* **What this task involves**
Wherever "else" turns up in the entries, copy out the line that holds it.

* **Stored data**

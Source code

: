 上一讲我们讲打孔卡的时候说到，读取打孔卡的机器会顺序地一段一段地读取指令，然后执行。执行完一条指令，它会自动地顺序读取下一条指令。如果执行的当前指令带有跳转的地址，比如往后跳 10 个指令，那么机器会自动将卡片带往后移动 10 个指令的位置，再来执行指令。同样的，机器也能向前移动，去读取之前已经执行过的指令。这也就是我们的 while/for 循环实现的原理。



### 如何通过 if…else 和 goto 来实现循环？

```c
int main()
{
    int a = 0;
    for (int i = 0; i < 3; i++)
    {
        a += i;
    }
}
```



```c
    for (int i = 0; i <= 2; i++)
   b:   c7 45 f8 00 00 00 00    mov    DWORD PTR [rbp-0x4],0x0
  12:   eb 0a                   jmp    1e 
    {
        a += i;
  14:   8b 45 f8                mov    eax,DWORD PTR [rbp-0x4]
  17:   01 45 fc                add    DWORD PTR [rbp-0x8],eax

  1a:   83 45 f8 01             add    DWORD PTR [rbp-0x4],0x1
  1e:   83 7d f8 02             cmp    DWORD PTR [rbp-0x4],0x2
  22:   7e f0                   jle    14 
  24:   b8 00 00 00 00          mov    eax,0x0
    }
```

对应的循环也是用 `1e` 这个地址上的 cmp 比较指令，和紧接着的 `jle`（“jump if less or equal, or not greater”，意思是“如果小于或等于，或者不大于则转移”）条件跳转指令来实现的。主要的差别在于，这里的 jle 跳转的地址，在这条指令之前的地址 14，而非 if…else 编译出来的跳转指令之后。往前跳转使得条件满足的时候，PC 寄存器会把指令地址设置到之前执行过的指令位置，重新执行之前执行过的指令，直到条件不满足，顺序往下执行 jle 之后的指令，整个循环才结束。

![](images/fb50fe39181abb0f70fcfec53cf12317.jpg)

* **Result of the task**
### 如何通过 if…else 和 goto 来实现循环？
对应的循环也是用 `1e` 这个地址上的 cmp 比较指令，和紧接着的 `jle`（“jump if less or equal, or not greater”，意思是“如果小于或等于，或者不大于则转移”）条件跳转指令来实现的。主要的差别在于，这里的 jle 跳转的地址，在这条指令之前的地址 14，而非 if…else 编译出来的跳转指令之后。往前跳转使得条件满足的时候，PC 寄存器会把指令地址设置到之前执行过的指令位置，重新执行之前执行过的指令，直到条件不满足，顺序往下执行 jle 之后的指令，整个循环才结束。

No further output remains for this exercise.